# Fish River



## jpaul (Oct 2, 2007)

Fished Fish River today for a few hours. Managed 5 keeper bass. All on soft plastics on an ourgoing tide. Fish were relating to structure off the bank @ ambush points. Tide shifted and so did the fish. Lots of bait in the water for the gar and birds. The crappie fishermen pretty much had the place tied up making the whole river a "no wake" zone. 

Should have gone to Tensaw, Escambia, Perdido,.....................


----------



## Midnight Rider (Sep 30, 2007)

Well you had a nice day for being out on the water. Thanks for the report.
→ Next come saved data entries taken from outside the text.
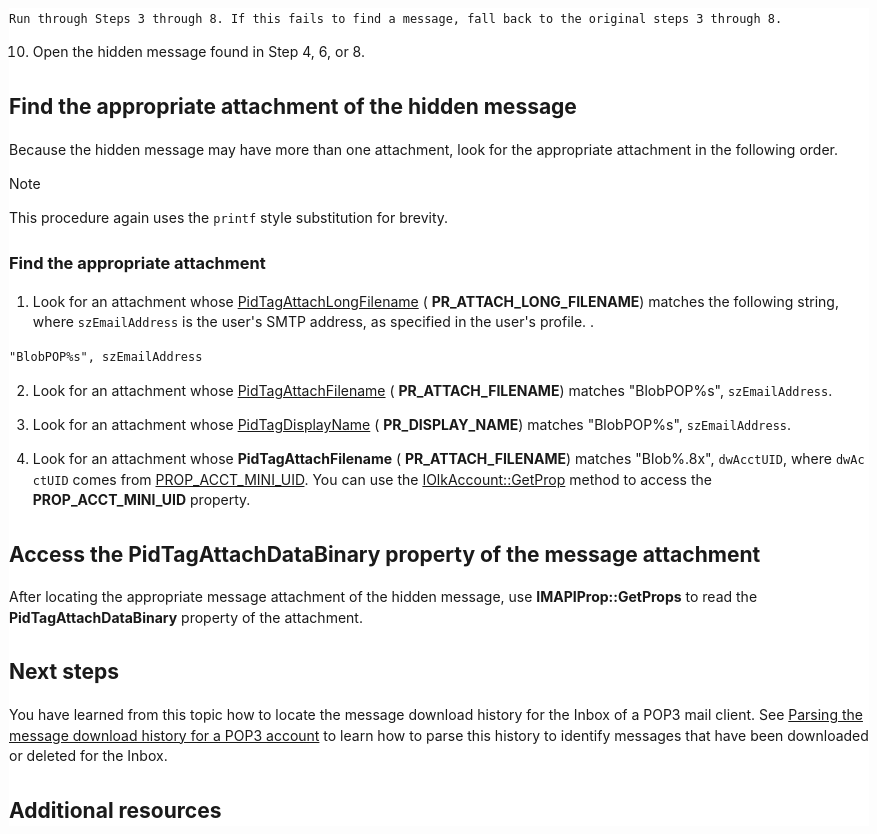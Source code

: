     Run through Steps 3 through 8. If this fails to find a message, fall back to the original steps 3 through 8.
    
10. Open the hidden message found in Step 4, 6, or 8.
    
## Find the appropriate attachment of the hidden message
<a name="OL15Con_AuxRef_LocatingMsgsUIDLHistory_FindAttachment"> </a>

Because the hidden message may have more than one attachment, look for the appropriate attachment in the following order.
  
> [!NOTE]
> This procedure again uses the  `printf` style substitution for brevity. 
  
### Find the appropriate attachment

1. Look for an attachment whose [PidTagAttachLongFilename](http://msdn.microsoft.com/library/83b69e8f-0b5a-4992-b5b8-160d3bdfa22a%28Office.15%29.aspx) ( **PR_ATTACH_LONG_FILENAME**) matches the following string, where  `szEmailAddress` is the user's SMTP address, as specified in the user's profile. . 
    
  ```
  "BlobPOP%s", szEmailAddress
  ```

2. Look for an attachment whose [PidTagAttachFilename](http://msdn.microsoft.com/library/cbf34dd6-7733-47f6-9c41-9d82656ca9dc%28Office.15%29.aspx) ( **PR_ATTACH_FILENAME**) matches "BlobPOP%s",  `szEmailAddress`.
    
3. Look for an attachment whose [PidTagDisplayName](http://msdn.microsoft.com/library/bd094e00-5c60-4bb3-9a45-b943fab52876%28Office.15%29.aspx) ( **PR_DISPLAY_NAME**) matches "BlobPOP%s",  `szEmailAddress`.
    
4. Look for an attachment whose **PidTagAttachFilename** ( **PR_ATTACH_FILENAME**) matches "Blob%.8x",  `dwAcctUID`, where  `dwAcctUID` comes from [PROP_ACCT_MINI_UID](prop_acct_mini_uid.md). You can use the [IOlkAccount::GetProp](iolkaccount-getprop.md) method to access the **PROP_ACCT_MINI_UID** property. 
    
## Access the PidTagAttachDataBinary property of the message attachment
<a name="OL15Con_AuxRef_LocatingMsgsUIDLHistory_AccessProp"> </a>

After locating the appropriate message attachment of the hidden message, use **IMAPIProp::GetProps** to read the **PidTagAttachDataBinary** property of the attachment. 
  
## Next steps
<a name="OL15Con_AuxRef_LocatingMsgsUIDLHistory_NextSteps"> </a>

You have learned from this topic how to locate the message download history for the Inbox of a POP3 mail client. See [Parsing the message download history for a POP3 account](parsing-the-message-download-history-for-a-pop3-account.md) to learn how to parse this history to identify messages that have been downloaded or deleted for the Inbox. 
  
## Additional resources
<a name="OL15Con_AuxRef_LocatingMsgsUIDLHistory_AdditionalRsc"> </a>
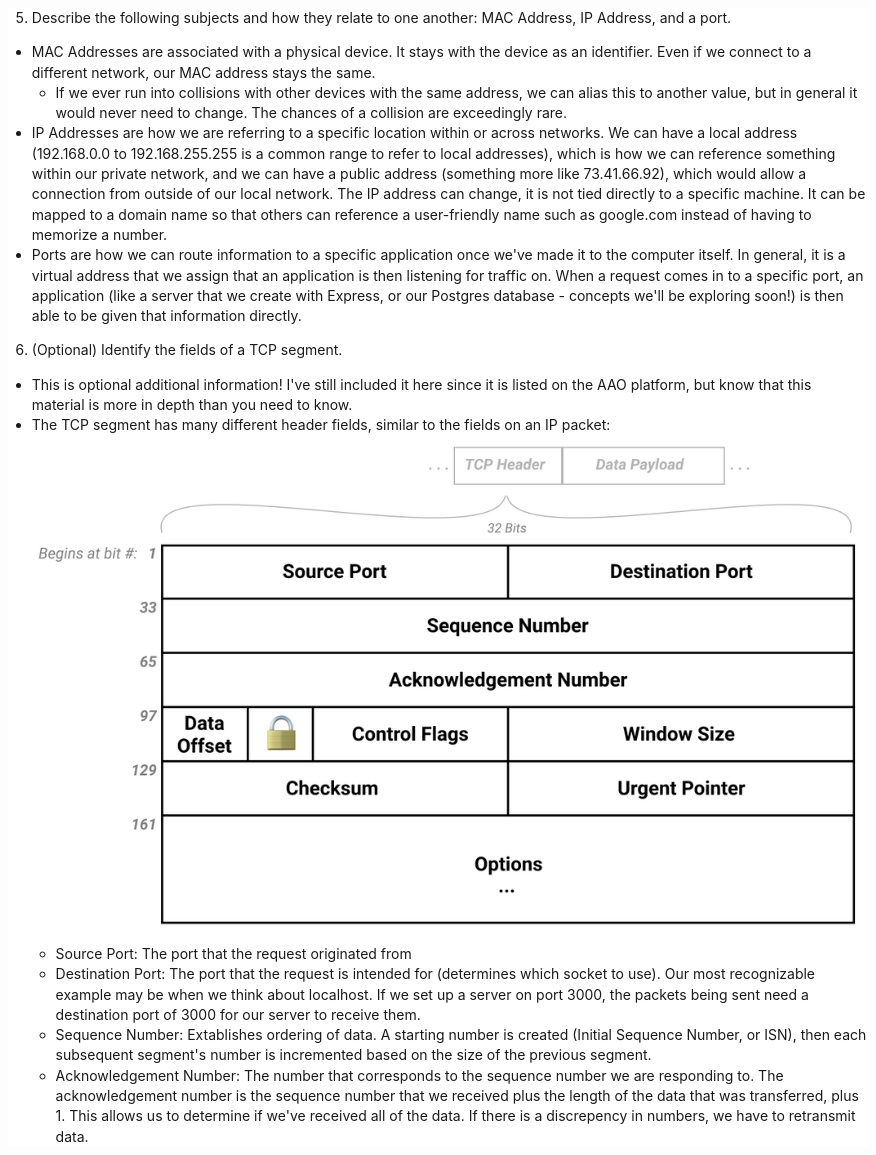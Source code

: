 5. Describe the following subjects and how they relate to one another: MAC Address, IP Address, and a port.

- MAC Addresses are associated with a physical device. It stays with the device as an identifier. Even if we connect to a different network, our MAC address stays the same.
  - If we ever run into collisions with other devices with the same address, we can alias this to another value, but in general it would never need to change. The chances of a collision are exceedingly rare.
- IP Addresses are how we are referring to a specific location within or across networks. We can have a local address (192.168.0.0 to 192.168.255.255 is a common range to refer to local addresses), which is how we can reference something within our private network, and we can have a public address (something more like 73.41.66.92), which would allow a connection from outside of our local network. The IP address can change, it is not tied directly to a specific machine. It can be mapped to a domain name so that others can reference a user-friendly name such as google.com instead of having to memorize a number.
- Ports are how we can route information to a specific application once we've made it to the computer itself. In general, it is a virtual address that we assign that an application is then listening for traffic on. When a request comes in to a specific port, an application (like a server that we create with Express, or our Postgres database - concepts we'll be exploring soon!) is then able to be given that information directly.

6. (Optional) Identify the fields of a TCP segment.

- This is optional additional information! I've still included it here since it is listed on the AAO platform, but know that this material is more in depth than you need to know.
- The TCP segment has many different header fields, similar to the fields on an IP packet:
![tcp-headers](./public/tcp-headers.svg)
  - Source Port: The port that the request originated from
  - Destination Port: The port that the request is intended for (determines which socket to use). Our most recognizable example may be when we think about localhost. If we set up a server on port 3000, the packets being sent need a destination port of 3000 for our server to receive them.
  - Sequence Number: Extablishes ordering of data. A starting number is created (Initial Sequence Number, or ISN), then each subsequent segment's number is incremented based on the size of the previous segment.
  - Acknowledgement Number: The number that corresponds to the sequence number we are responding to. The acknowledgement number is the sequence number that we received plus the length of the data that was transferred, plus 1. This allows us to determine if we've received all of the data. If there is a discrepency in numbers, we have to retransmit data.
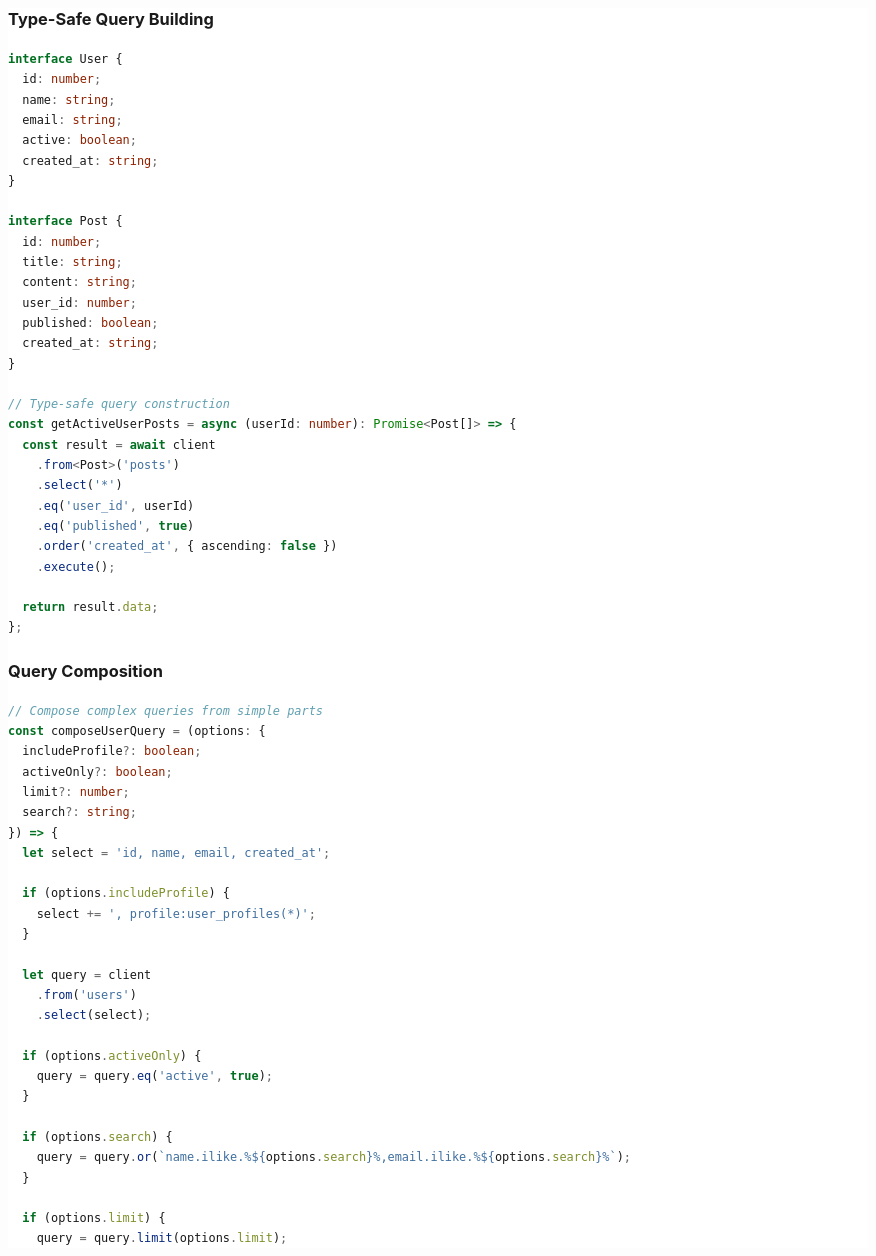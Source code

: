 ### Type-Safe Query Building

```typescript
interface User {
  id: number;
  name: string;
  email: string;
  active: boolean;
  created_at: string;
}

interface Post {
  id: number;
  title: string;
  content: string;
  user_id: number;
  published: boolean;
  created_at: string;
}

// Type-safe query construction
const getActiveUserPosts = async (userId: number): Promise<Post[]> => {
  const result = await client
    .from<Post>('posts')
    .select('*')
    .eq('user_id', userId)
    .eq('published', true)
    .order('created_at', { ascending: false })
    .execute();
    
  return result.data;
};
```

### Query Composition

```typescript
// Compose complex queries from simple parts
const composeUserQuery = (options: {
  includeProfile?: boolean;
  activeOnly?: boolean;
  limit?: number;
  search?: string;
}) => {
  let select = 'id, name, email, created_at';
  
  if (options.includeProfile) {
    select += ', profile:user_profiles(*)';
  }

  let query = client
    .from('users')
    .select(select);

  if (options.activeOnly) {
    query = query.eq('active', true);
  }

  if (options.search) {
    query = query.or(`name.ilike.%${options.search}%,email.ilike.%${options.search}%`);
  }

  if (options.limit) {
    query = query.limit(options.limit);
```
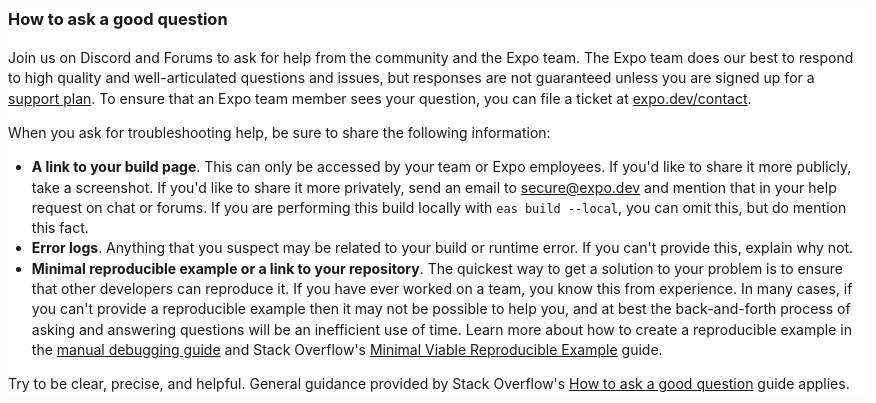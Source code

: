 ### How to ask a good question

Join us on Discord and Forums to ask for help from the community and the Expo team. The Expo team does our best to respond to high quality and well-articulated questions and issues, but responses are not guaranteed unless you are signed up for a [support plan](https://expo.dev/support-terms#target-response-time-guidelines-for-subscriptions). To ensure that an Expo team member sees your question, you can file a ticket at [expo.dev/contact](https://expo.dev/contact).

When you ask for troubleshooting help, be sure to share the following information:

- **A link to your build page**. This can only be accessed by your team or Expo employees. If you'd like to share it more publicly, take a screenshot. If you'd like to share it more privately, send an email to secure@expo.dev and mention that in your help request on chat or forums. If you are performing this build locally with `eas build --local`, you can omit this, but do mention this fact.
- **Error logs**. Anything that you suspect may be related to your build or runtime error. If you can't provide this, explain why not.
- **Minimal reproducible example or a link to your repository**. The quickest way to get a solution to your problem is to ensure that other developers can reproduce it. If you have ever worked on a team, you know this from experience. In many cases, if you can't provide a reproducible example then it may not be possible to help you, and at best the back-and-forth process of asking and answering questions will be an inefficient use of time. Learn more about how to create a reproducible example in the [manual debugging guide](https://expo.fyi/manual-debugging) and Stack Overflow's [Minimal Viable Reproducible Example](https://stackoverflow.com/help/minimal-reproducible-example) guide.

Try to be clear, precise, and helpful. General guidance provided by Stack Overflow's [How to ask a good question](https://stackoverflow.com/help/how-to-ask) guide applies.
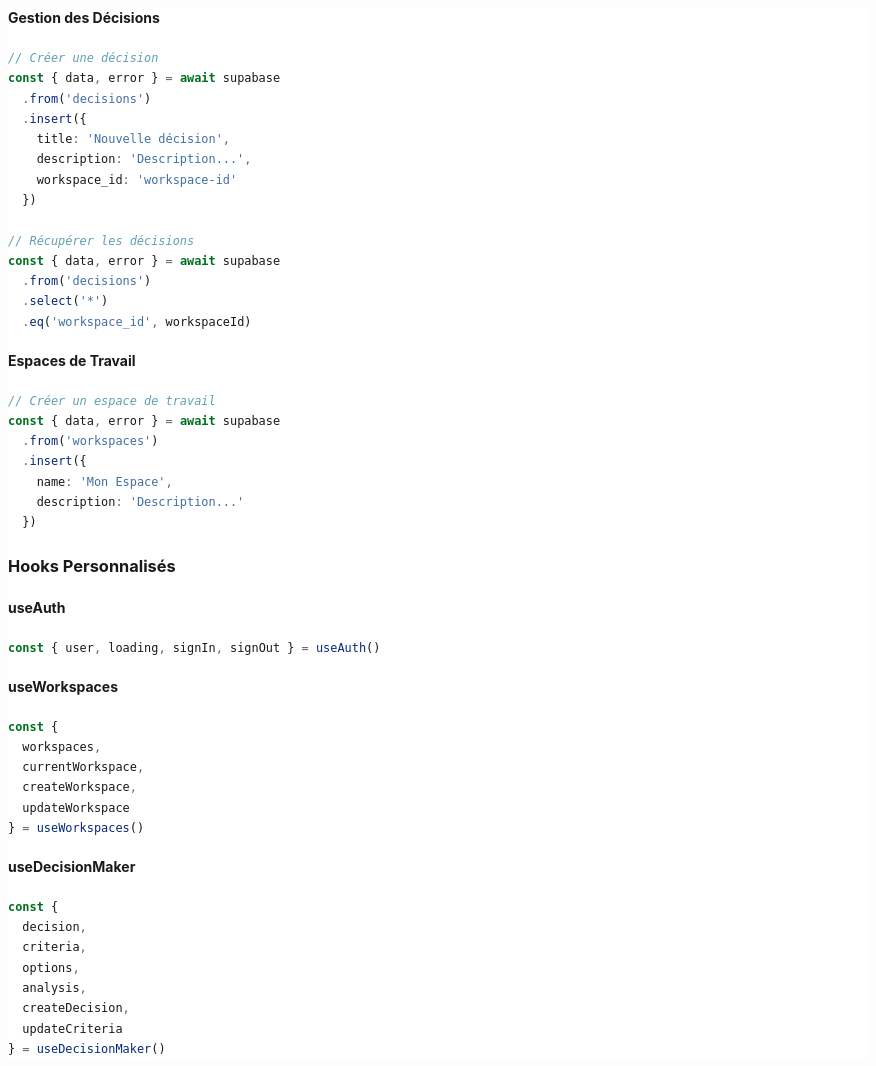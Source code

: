 #### Gestion des Décisions
```typescript
// Créer une décision
const { data, error } = await supabase
  .from('decisions')
  .insert({
    title: 'Nouvelle décision',
    description: 'Description...',
    workspace_id: 'workspace-id'
  })

// Récupérer les décisions
const { data, error } = await supabase
  .from('decisions')
  .select('*')
  .eq('workspace_id', workspaceId)
```

#### Espaces de Travail
```typescript
// Créer un espace de travail
const { data, error } = await supabase
  .from('workspaces')
  .insert({
    name: 'Mon Espace',
    description: 'Description...'
  })
```

### Hooks Personnalisés

#### useAuth
```typescript
const { user, loading, signIn, signOut } = useAuth()
```

#### useWorkspaces
```typescript
const { 
  workspaces, 
  currentWorkspace, 
  createWorkspace,
  updateWorkspace 
} = useWorkspaces()
```

#### useDecisionMaker
```typescript
const {
  decision,
  criteria,
  options,
  analysis,
  createDecision,
  updateCriteria
} = useDecisionMaker()
```
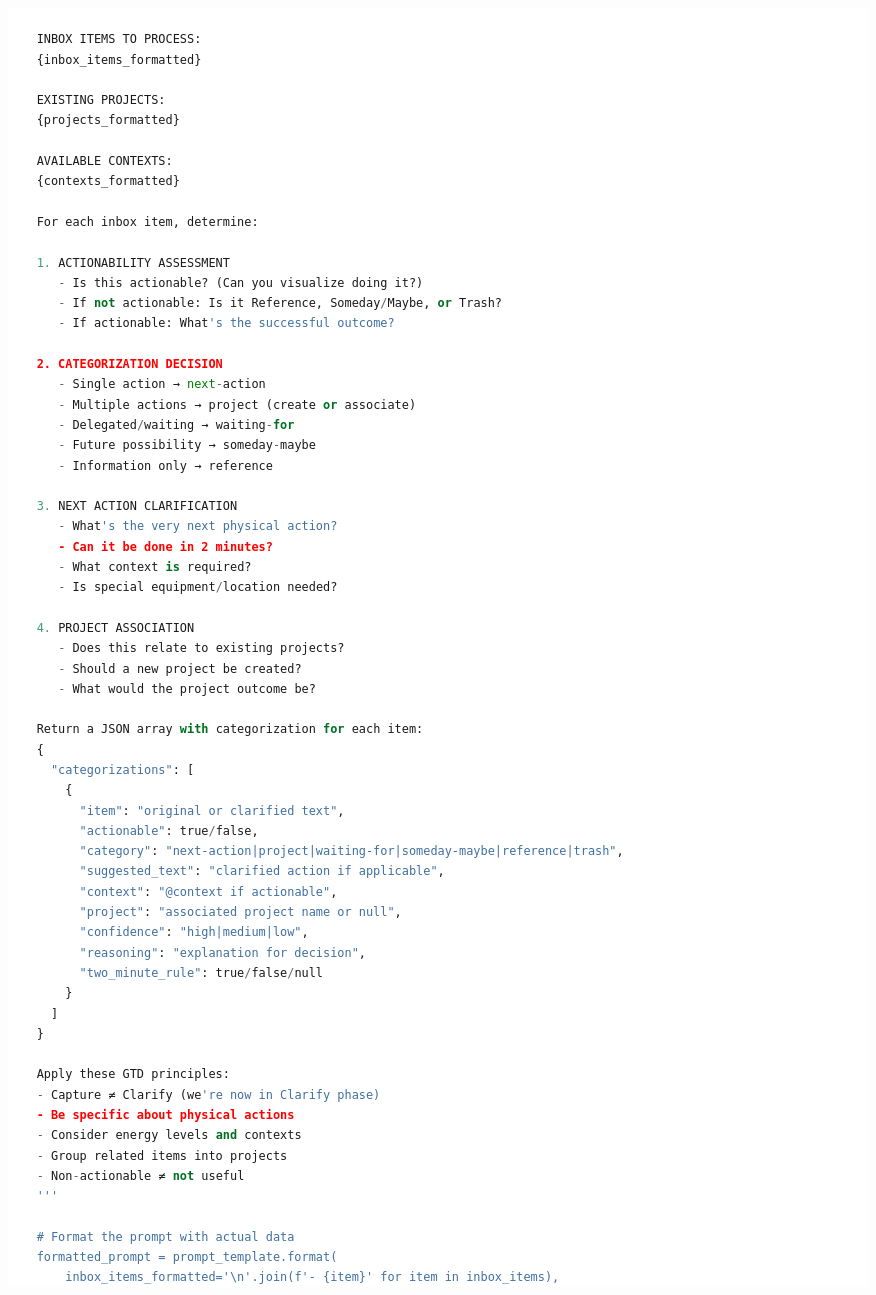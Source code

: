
 ```python

    INBOX ITEMS TO PROCESS:
    {inbox_items_formatted}

    EXISTING PROJECTS:
    {projects_formatted}

    AVAILABLE CONTEXTS:
    {contexts_formatted}

    For each inbox item, determine:

    1. ACTIONABILITY ASSESSMENT
       - Is this actionable? (Can you visualize doing it?)
       - If not actionable: Is it Reference, Someday/Maybe, or Trash?
       - If actionable: What's the successful outcome?

    2. CATEGORIZATION DECISION
       - Single action → next-action
       - Multiple actions → project (create or associate)
       - Delegated/waiting → waiting-for
       - Future possibility → someday-maybe
       - Information only → reference

    3. NEXT ACTION CLARIFICATION
       - What's the very next physical action?
       - Can it be done in 2 minutes?
       - What context is required?
       - Is special equipment/location needed?

    4. PROJECT ASSOCIATION
       - Does this relate to existing projects?
       - Should a new project be created?
       - What would the project outcome be?

    Return a JSON array with categorization for each item:
    {
      "categorizations": [
        {
          "item": "original or clarified text",
          "actionable": true/false,
          "category": "next-action|project|waiting-for|someday-maybe|reference|trash",
          "suggested_text": "clarified action if applicable",
          "context": "@context if actionable",
          "project": "associated project name or null",
          "confidence": "high|medium|low",
          "reasoning": "explanation for decision",
          "two_minute_rule": true/false/null
        }
      ]
    }

    Apply these GTD principles:
    - Capture ≠ Clarify (we're now in Clarify phase)
    - Be specific about physical actions
    - Consider energy levels and contexts
    - Group related items into projects
    - Non-actionable ≠ not useful
    '''

    # Format the prompt with actual data
    formatted_prompt = prompt_template.format(
        inbox_items_formatted='\n'.join(f'- {item}' for item in inbox_items),
```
I have my taste buds set for some crappie.


----------



## Fiver (Nov 6, 2008)

> *jpaul (11/13/2008)*
> 
> Should have gone to Tensaw, Escambia, Perdido,.....................




I've fished the Tensaw several times over the past couple of weeks and it has been producing large slot, small bull reds, and speckled trout.


----------



## RiVerRaT (Dec 14, 2007)

> *Midnight Rider (11/13/2008)*Well you had a nice day for being out on the water. Thanks for the report. I have my taste buds set for some crappie.


I'm with you Midnight... :hungry

Thanks for the report Ipaul

:letsdrink


----------



## jpaul (Oct 2, 2007)

Agree. I fished Tensaw the past Saturday. The place was covered with specs. Just had to find the birds diving.


----------